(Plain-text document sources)
# # # # # # #
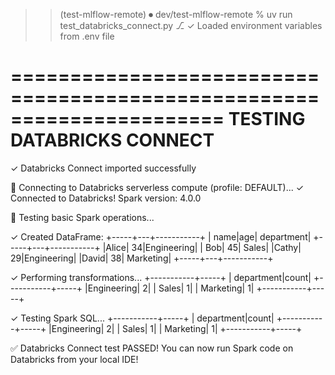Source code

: >> (test-mlflow-remote) ⏺ dev/test-mlflow-remote % uv run test_databricks_connect.py                                                                                                                                                                                              ⎇ 
✓ Loaded environment variables from .env file

======================================================================
TESTING DATABRICKS CONNECT
======================================================================

✓ Databricks Connect imported successfully

🔌 Connecting to Databricks serverless compute (profile: DEFAULT)...
✓ Connected to Databricks!
  Spark version: 4.0.0

🧪 Testing basic Spark operations...

✓ Created DataFrame:
+-----+---+-----------+
| name|age| department|
+-----+---+-----------+
|Alice| 34|Engineering|
|  Bob| 45|      Sales|
|Cathy| 29|Engineering|
|David| 38|  Marketing|
+-----+---+-----------+


✓ Performing transformations...
+-----------+-----+
| department|count|
+-----------+-----+
|Engineering|    2|
|      Sales|    1|
|  Marketing|    1|
+-----------+-----+


✓ Testing Spark SQL...
+-----------+-----+
| department|count|
+-----------+-----+
|Engineering|    2|
|      Sales|    1|
|  Marketing|    1|
+-----------+-----+


✅ Databricks Connect test PASSED!
   You can now run Spark code on Databricks from your local IDE!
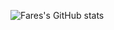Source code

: ![Fares's GitHub stats](https://github-readme-stats.vercel.app/api?username=FaresAriandha&show_icons=true&theme=radical)

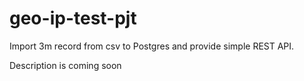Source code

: # geo-ip-test-pjt
Import 3m record from csv to Postgres and provide simple REST API.

Description is coming soon

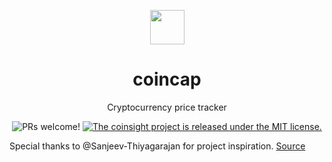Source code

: <p align="center">
  <img src="" alt="" height="55px" />
</p> 
<h1 align="center">
  coincap
</h1>
<p align="center">Cryptocurrency price tracker</p>
<p align="center">
  <img src="https://img.shields.io/badge/PRs-welcome-brightgreen.svg" alt="PRs welcome!" />
  <a href="https://github.com/navalmonga/coinsight/blob/master/LICENSE">
    <img src="https://img.shields.io/badge/license-MIT-blue.svg" alt="The coinsight project is released under the MIT license." />
  </a>
</p>


Special thanks to @Sanjeev-Thiyagarajan for project inspiration.
[Source](https://github.com/Sanjeev-Thiyagarajan/cryptocurrency-tracker)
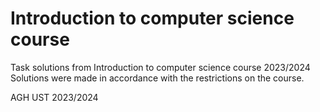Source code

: # Introduction to computer science course
Task solutions from Introduction to computer science course 2023/2024
Solutions were made in accordance with the restrictions on the course.

AGH UST
2023/2024
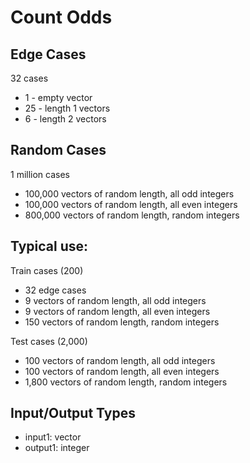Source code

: # Count Odds

## Edge Cases
32 cases
- 1 - empty vector
- 25 - length 1 vectors
- 6 - length 2 vectors

## Random Cases
1 million cases
- 100,000 vectors of random length, all odd integers
- 100,000 vectors of random length, all even integers
- 800,000 vectors of random length, random integers

## Typical use:
Train cases (200)
- 32 edge cases
- 9 vectors of random length, all odd integers
- 9 vectors of random length, all even integers
- 150 vectors of random length, random integers

Test cases (2,000)
- 100 vectors of random length, all odd integers
- 100 vectors of random length, all even integers
- 1,800 vectors of random length, random integers

## Input/Output Types
- input1: vector
- output1: integer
# # # # # # #
WHAT THE EXERCISE ASKS >>
Give every entry back unchanged, with no pictures.

SOLUTION BELOW >>
Source code

: >> (test-mlflow-remote) ⏺ dev/test-mlflow-remote % uv run test_databricks_connect.py                                                                                                                                                                                              ⎇ 
✓ Loaded environment variables from .env file

======================================================================
TESTING DATABRICKS CONNECT
======================================================================

✓ Databricks Connect imported successfully

🔌 Connecting to Databricks serverless compute (profile: DEFAULT)...
✓ Connected to Databricks!
  Spark version: 4.0.0

🧪 Testing basic Spark operations...

✓ Created DataFrame:
+-----+---+-----------+
| name|age| department|
+-----+---+-----------+
|Alice| 34|Engineering|
|  Bob| 45|      Sales|
|Cathy| 29|Engineering|
|David| 38|  Marketing|
+-----+---+-----------+


✓ Performing transformations...
+-----------+-----+
| department|count|
+-----------+-----+
|Engineering|    2|
|      Sales|    1|
|  Marketing|    1|
+-----------+-----+


✓ Testing Spark SQL...
+-----------+-----+
| department|count|
+-----------+-----+
|Engineering|    2|
|      Sales|    1|
|  Marketing|    1|
+-----------+-----+


✅ Databricks Connect test PASSED!
   You can now run Spark code on Databricks from your local IDE!
Source code

: ![Fares's GitHub stats](https://github-readme-stats.vercel.app/api?username=FaresAriandha&show_icons=true&theme=radical)

Source code

: # geo-ip-test-pjt
Import 3m record from csv to Postgres and provide simple REST API.

Description is coming soon

Source code

: <p align="center">
  <img src="" alt="" height="55px" />
</p> 
<h1 align="center">
  coincap
</h1>
<p align="center">Cryptocurrency price tracker</p>
<p align="center">
  <img src="https://img.shields.io/badge/PRs-welcome-brightgreen.svg" alt="PRs welcome!" />
  <a href="https://github.com/navalmonga/coinsight/blob/master/LICENSE">
    <img src="https://img.shields.io/badge/license-MIT-blue.svg" alt="The coinsight project is released under the MIT license." />
  </a>
</p>


Special thanks to @Sanjeev-Thiyagarajan for project inspiration.
[Source](https://github.com/Sanjeev-Thiyagarajan/cryptocurrency-tracker)
Source code

: # Introduction to computer science course
Task solutions from Introduction to computer science course 2023/2024
Solutions were made in accordance with the restrictions on the course.

AGH UST
2023/2024
Source code

: # Count Odds

## Edge Cases
32 cases
- 1 - empty vector
- 25 - length 1 vectors
- 6 - length 2 vectors

## Random Cases
1 million cases
- 100,000 vectors of random length, all odd integers
- 100,000 vectors of random length, all even integers
- 800,000 vectors of random length, random integers

## Typical use:
Train cases (200)
- 32 edge cases
- 9 vectors of random length, all odd integers
- 9 vectors of random length, all even integers
- 150 vectors of random length, random integers

Test cases (2,000)
- 100 vectors of random length, all odd integers
- 100 vectors of random length, all even integers
- 1,800 vectors of random length, random integers

## Input/Output Types
- input1: vector
- output1: integer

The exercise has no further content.